Find every line in the entries that holds the string "Created" and report it.

----------------------------------------

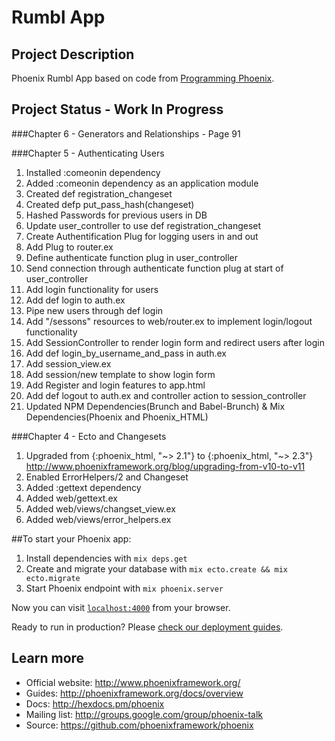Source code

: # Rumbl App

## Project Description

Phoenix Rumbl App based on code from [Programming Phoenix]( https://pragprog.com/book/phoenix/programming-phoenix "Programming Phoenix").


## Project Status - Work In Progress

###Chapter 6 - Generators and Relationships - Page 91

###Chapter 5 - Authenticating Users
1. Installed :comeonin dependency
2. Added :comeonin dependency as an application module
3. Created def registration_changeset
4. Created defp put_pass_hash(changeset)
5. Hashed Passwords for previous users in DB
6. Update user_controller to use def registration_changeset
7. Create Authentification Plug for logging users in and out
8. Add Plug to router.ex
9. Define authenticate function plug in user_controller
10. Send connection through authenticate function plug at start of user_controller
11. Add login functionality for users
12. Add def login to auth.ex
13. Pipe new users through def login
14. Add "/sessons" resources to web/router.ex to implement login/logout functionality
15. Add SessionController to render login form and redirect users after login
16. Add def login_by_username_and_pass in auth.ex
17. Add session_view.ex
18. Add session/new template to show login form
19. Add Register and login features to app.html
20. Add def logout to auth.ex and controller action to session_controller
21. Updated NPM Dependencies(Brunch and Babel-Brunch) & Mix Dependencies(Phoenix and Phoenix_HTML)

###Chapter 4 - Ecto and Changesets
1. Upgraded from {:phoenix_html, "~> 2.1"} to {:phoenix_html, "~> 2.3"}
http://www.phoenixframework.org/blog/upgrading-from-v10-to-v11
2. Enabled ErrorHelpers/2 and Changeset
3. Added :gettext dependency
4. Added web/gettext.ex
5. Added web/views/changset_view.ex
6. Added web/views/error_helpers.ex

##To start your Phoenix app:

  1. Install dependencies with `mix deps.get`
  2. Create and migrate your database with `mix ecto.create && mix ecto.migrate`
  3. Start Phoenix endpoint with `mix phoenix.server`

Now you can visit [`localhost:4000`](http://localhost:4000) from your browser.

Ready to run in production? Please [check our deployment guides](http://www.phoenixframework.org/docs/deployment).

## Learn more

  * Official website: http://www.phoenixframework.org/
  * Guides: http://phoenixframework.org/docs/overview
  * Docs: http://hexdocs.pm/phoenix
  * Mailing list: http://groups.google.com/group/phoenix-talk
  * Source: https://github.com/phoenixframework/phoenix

----------------------------------------

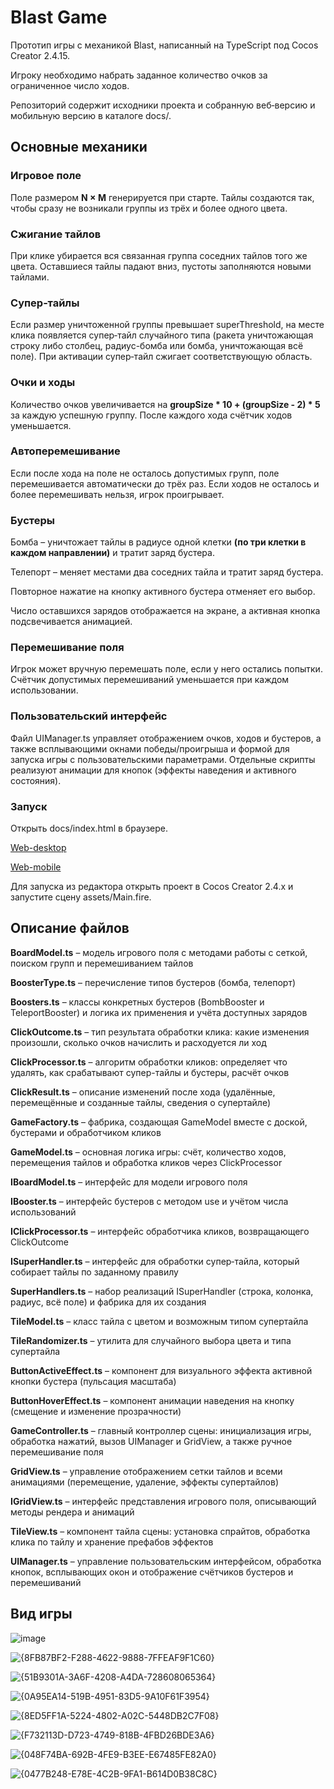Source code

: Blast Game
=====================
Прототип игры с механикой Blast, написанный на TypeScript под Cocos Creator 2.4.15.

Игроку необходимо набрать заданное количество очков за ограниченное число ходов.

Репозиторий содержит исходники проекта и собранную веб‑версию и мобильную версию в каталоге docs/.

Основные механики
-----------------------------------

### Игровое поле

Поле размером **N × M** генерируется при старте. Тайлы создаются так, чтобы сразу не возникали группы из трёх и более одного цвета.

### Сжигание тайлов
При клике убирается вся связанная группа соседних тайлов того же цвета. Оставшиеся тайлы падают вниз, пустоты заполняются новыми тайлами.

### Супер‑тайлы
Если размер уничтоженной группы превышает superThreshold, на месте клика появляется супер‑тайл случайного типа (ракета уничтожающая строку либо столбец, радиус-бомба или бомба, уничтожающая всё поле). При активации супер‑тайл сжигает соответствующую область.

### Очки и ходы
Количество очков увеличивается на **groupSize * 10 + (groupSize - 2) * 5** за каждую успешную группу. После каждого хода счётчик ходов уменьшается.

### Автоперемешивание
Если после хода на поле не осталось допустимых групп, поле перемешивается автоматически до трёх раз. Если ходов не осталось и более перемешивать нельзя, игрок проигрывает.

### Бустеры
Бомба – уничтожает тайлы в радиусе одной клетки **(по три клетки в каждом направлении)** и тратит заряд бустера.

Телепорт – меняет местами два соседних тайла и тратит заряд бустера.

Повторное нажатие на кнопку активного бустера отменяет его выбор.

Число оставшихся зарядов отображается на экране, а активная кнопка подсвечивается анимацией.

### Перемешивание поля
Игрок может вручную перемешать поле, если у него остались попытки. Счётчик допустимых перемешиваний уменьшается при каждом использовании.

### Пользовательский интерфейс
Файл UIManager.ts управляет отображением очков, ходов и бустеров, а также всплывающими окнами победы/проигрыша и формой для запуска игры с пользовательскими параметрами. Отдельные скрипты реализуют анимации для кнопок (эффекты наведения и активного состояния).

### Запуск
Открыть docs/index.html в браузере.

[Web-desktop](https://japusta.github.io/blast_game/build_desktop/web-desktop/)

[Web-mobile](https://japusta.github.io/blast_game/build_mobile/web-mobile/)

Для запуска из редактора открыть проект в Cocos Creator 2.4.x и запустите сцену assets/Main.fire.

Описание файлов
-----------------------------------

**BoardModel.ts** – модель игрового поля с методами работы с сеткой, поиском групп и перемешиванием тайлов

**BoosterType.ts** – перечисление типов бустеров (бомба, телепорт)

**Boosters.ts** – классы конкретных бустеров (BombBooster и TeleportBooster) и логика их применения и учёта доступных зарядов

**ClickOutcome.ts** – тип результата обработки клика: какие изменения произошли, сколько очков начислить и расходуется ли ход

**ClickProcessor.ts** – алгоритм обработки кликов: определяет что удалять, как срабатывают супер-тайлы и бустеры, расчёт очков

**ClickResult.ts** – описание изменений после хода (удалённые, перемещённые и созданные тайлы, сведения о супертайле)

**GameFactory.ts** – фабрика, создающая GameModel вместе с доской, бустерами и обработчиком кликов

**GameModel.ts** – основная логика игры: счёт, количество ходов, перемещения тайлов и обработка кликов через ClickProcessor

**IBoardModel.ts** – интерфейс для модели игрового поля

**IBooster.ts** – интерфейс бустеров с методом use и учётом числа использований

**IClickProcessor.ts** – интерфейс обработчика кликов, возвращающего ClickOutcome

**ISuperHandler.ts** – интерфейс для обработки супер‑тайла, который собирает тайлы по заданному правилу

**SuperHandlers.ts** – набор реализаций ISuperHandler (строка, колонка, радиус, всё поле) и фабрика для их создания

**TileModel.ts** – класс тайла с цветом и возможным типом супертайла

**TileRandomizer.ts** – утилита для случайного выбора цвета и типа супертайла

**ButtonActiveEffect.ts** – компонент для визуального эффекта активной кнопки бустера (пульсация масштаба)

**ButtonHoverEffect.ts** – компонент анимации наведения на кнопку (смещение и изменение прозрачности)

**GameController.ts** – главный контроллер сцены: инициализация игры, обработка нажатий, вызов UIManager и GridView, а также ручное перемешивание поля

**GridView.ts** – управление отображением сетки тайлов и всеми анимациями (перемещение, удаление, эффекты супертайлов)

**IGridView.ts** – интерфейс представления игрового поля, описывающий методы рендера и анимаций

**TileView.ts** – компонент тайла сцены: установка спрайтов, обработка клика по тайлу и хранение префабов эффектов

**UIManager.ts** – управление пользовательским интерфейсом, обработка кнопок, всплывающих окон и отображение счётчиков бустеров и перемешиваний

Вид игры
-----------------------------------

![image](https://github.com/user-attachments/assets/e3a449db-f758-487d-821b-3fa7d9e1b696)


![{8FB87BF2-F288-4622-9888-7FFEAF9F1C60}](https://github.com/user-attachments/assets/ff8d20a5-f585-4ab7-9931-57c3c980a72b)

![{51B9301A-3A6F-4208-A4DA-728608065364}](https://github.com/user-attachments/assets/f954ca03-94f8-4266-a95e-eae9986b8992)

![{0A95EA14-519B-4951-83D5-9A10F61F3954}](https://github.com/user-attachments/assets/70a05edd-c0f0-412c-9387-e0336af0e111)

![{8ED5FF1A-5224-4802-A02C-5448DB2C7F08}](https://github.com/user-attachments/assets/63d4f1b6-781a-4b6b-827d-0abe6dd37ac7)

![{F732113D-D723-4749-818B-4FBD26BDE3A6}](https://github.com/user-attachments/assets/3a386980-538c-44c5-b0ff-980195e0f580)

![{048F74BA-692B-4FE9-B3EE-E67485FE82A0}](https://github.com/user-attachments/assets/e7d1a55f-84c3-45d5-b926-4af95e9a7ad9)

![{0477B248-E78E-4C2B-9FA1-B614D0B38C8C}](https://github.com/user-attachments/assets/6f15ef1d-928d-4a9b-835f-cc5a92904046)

----------------------------------------

# Output below
3. Created def registration_changeset
4. Created defp put_pass_hash(changeset)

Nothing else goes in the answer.